MUNICH.- For more than twenty years, the Berlin-based artist Veronika Kellndorfer (*1962) has been working with photographs, most of which she takes on her travels. She selects details from these pictures with great precision so that they can be fitted into architectural spaces in the form of silkscreen prints on glass. Through the resultant images created in this way, different places become interwoven and induce a concomitance between the past and the presence. Anticipated correlations frequently gain surprising new interpretations. Veronika Kellndorfers most recent project has been specially conceived for the tall window at the upper end of the grand staircase in the
Pinakothek der Moderne. Its title: »French Window«.
The motif
Early in 2009 Kellndorfer went to Paris to photograph the windows in the Palais de Tokyo that had provided the American painter Ellsworth Kelly the inspiration for a new understanding of painting. By chance, when the artist arrived, two window-cleaners were at work. With their cleaning equipment attached to long poles they resembled painters of monochrome pictures. For a brief moment, the streaks caused by the cleaning liquid broke up the homogeneity of the glazed surfaces, disrupting the uniformity of the image reflected. Kellndorfer captured this situation with her camera.

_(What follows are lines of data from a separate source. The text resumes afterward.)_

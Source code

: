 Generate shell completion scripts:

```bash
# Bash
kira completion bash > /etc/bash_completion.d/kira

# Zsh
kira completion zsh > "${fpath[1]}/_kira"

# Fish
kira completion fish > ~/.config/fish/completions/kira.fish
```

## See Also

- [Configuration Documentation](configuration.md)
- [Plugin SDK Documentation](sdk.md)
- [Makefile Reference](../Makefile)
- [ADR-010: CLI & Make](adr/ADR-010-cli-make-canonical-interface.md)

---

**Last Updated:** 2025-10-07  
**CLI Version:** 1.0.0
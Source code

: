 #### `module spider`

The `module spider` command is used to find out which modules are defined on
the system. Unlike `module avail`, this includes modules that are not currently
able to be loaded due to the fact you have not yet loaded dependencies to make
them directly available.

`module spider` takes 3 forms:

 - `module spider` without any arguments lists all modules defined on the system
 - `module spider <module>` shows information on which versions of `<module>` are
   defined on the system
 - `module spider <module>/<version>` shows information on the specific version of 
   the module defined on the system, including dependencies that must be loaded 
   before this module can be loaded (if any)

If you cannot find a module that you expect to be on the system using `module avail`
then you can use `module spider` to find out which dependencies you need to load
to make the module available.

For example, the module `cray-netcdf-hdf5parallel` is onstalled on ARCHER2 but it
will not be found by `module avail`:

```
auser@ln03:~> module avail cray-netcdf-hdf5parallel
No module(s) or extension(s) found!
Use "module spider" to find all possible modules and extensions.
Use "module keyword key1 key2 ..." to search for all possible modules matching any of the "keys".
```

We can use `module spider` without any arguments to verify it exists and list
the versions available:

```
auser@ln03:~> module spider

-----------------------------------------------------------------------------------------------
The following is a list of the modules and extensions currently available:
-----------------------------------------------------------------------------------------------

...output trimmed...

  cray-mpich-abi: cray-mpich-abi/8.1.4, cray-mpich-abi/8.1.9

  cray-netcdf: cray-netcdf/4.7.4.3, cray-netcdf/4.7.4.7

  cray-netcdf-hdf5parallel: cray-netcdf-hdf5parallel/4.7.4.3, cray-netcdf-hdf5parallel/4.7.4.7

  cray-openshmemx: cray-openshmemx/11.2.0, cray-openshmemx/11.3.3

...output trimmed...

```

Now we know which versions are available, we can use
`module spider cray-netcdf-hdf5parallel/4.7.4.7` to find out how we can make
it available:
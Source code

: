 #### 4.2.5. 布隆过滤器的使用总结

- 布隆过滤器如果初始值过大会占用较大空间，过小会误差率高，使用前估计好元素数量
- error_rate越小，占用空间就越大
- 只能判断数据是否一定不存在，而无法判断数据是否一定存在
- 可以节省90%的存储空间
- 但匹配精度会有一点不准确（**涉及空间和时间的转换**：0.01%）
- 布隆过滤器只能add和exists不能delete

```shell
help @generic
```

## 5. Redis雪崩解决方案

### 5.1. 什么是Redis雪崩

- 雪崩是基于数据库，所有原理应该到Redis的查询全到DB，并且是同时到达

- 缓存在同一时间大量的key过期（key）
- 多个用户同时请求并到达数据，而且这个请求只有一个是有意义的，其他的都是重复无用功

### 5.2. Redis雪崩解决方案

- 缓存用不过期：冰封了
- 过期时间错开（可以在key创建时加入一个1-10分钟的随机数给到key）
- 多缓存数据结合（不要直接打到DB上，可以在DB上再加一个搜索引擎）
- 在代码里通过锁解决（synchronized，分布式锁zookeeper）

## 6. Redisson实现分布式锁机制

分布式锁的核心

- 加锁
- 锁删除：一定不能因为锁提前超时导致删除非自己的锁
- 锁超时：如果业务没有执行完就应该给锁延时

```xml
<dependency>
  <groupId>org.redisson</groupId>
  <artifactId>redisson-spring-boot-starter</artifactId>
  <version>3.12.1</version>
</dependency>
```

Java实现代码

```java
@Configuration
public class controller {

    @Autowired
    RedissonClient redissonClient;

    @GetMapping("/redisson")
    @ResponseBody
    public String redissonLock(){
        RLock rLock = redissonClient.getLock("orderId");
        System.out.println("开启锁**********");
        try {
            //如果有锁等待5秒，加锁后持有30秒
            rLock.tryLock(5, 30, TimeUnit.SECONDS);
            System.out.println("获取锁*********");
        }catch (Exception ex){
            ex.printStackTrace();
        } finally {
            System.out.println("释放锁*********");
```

Art as a comparison of one image with another
The striking similarity in the shape of the windows in Paris and Munich prompted Veronika Kellndorfer to transfer her photograph of the French window to the Pinakothek der Moderne. In its new setting, the silkscreen print on glass turns the interior and exterior inside out, with the window-cleaners originally on the outer façade now being found on the inside. The museum context also gives the ritual of everyday work a new meaning, with the act of cleaning becoming a reference to the continuous construction and reconstruction of visual impressions, of the never conclusive comparison of one image with another.
French Window
Apart from the reference to the architectural term »French window« a window that reaches from floor to ceiling the title of the work has close associations with Marcel Duchamps window metaphors (»Large Glass«, »Fresh Widow«) that the artist developed as he turned away from traditional painting. Kellndorfer likewise first studied painting before moving on to more spatially related works. The Canadian Jeff Walls light boxes with their interplay of photography, painting, space and light, and the way in which the precise mise en scène of pictorial motifs enables a new narrative style, also played an important role.
The Staircase Projects in the Pinakothek der Moderne
Veronika Kellndorfer is the fourth artist to devise a site-specific project for the spacious sweeping staircase in the Pinakothek der Moderne after Olaf Metzel, Benjamin Bergmann and Olaf Nicolai. The invited artists are not given any contextual specifications; the four museums in the building (Architecture, Design, Art, Works on Paper), however, provide a wide variety of possible approaches.